Talson menceritakan, pada suatu masa seorang puteri Hindu hilang, lari dari
negerinya, tetapi abangnya kemudian menemukannya kembali di Aceh. Ia mengatakan
kepada penduduk di sana bahwa puteri itu aji, yang artinya ”adik”. Sejak itulah
putri itu diangkat menjadi pemimpin mereka, dan nama aji dijadikan sebagai nama
daerah, yang kemudian secara berangsur-angsur berubah menjadi Aceh.
11.
Mitos lainnya yang hidup di kalangan rakyat Aceh, menyebutkan istilah Aceh
berasal dari sebuah kejadian, yaitu istri raja yang sedang hamil, lalu
melahirkan. Oleh penduduk saat itu disebut ka ceh yang artinya telah lahir.

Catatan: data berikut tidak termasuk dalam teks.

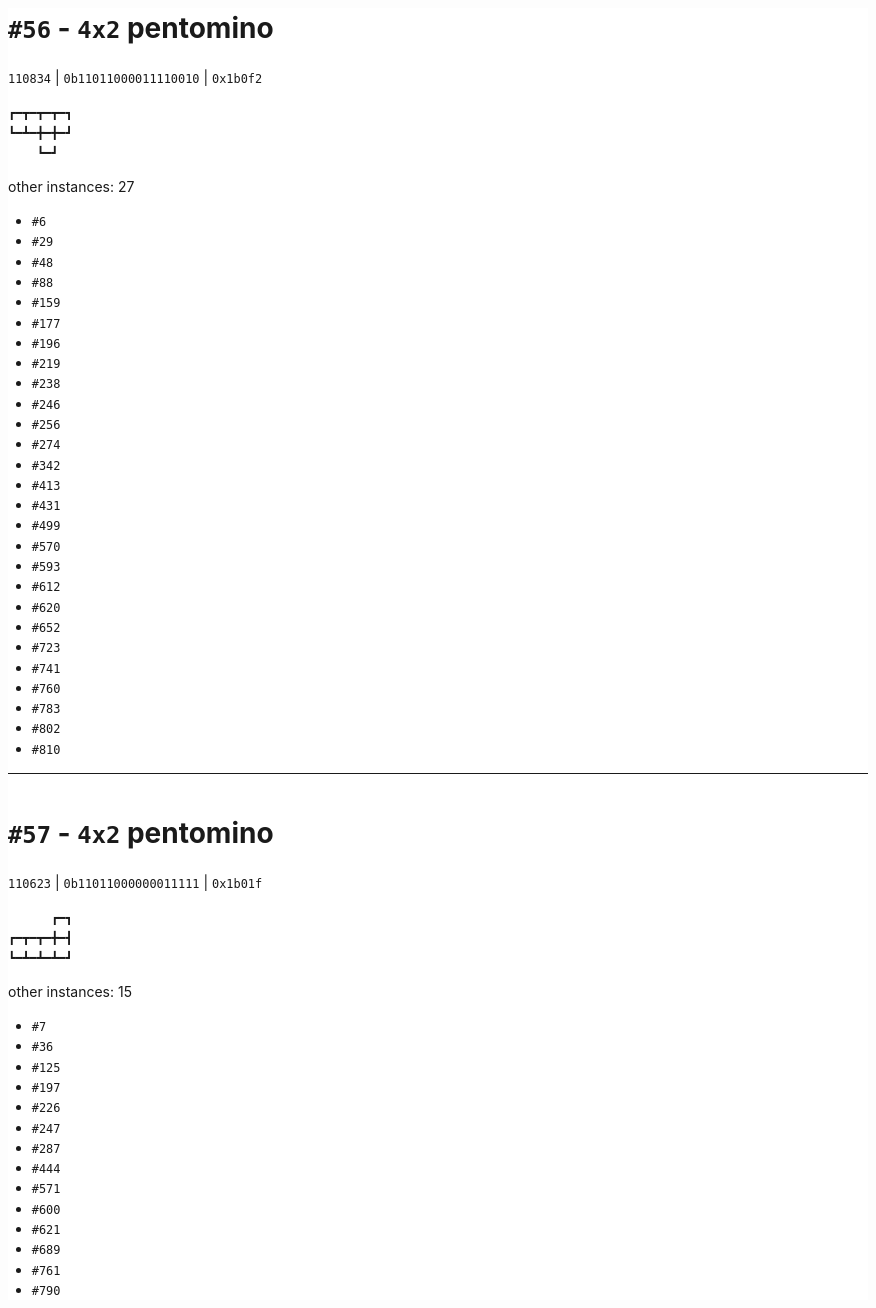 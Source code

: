 # `#56` - `4x2` pentomino
`110834` | `0b11011000011110010` | `0x1b0f2`

```
┏━┳━┳━┳━┓ 
┗━┻━╋━╋━┛ 
    ┗━┛   
```

other instances: 27
- `#6`
- `#29`
- `#48`
- `#88`
- `#159`
- `#177`
- `#196`
- `#219`
- `#238`
- `#246`
- `#256`
- `#274`
- `#342`
- `#413`
- `#431`
- `#499`
- `#570`
- `#593`
- `#612`
- `#620`
- `#652`
- `#723`
- `#741`
- `#760`
- `#783`
- `#802`
- `#810`
--------

# `#57` - `4x2` pentomino
`110623` | `0b11011000000011111` | `0x1b01f`

```
      ┏━┓ 
┏━┳━┳━╋━┫ 
┗━┻━┻━┻━┛ 
```

other instances: 15
- `#7`
- `#36`
- `#125`
- `#197`
- `#226`
- `#247`
- `#287`
- `#444`
- `#571`
- `#600`
- `#621`
- `#689`
- `#761`
- `#790`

Dan, dari sinilah asal kata Aceh.
12.
Kisah lainnya menceritakan tentang karakter bangsa Aceh yang tidak mudah pecah.
Hal ini diterjemahkan dari rangkaian kata a yang artinya tidak, dan ceh yang
artinya pecah. Jadi, kata aceh bermakna tidak pecah.
13.
Di kalangan peneliti sejarah dan antropologi, asal-usul bangsa Acehadalah dari
suku Mantir (Mantee, bahasa Aceh) yang hidup di rimba raya Aceh. Suku ini
mempunyai ciri-ciri dan postur tubuh yang agak kecil dibandingkan dengan orang
Aceh sekarang. Diduga suku Manteu ini mempunyai kaitan dengan suku bangsa
Mantera di Malaka, bagian dari bangsa Khmer dari Hindia Belakang.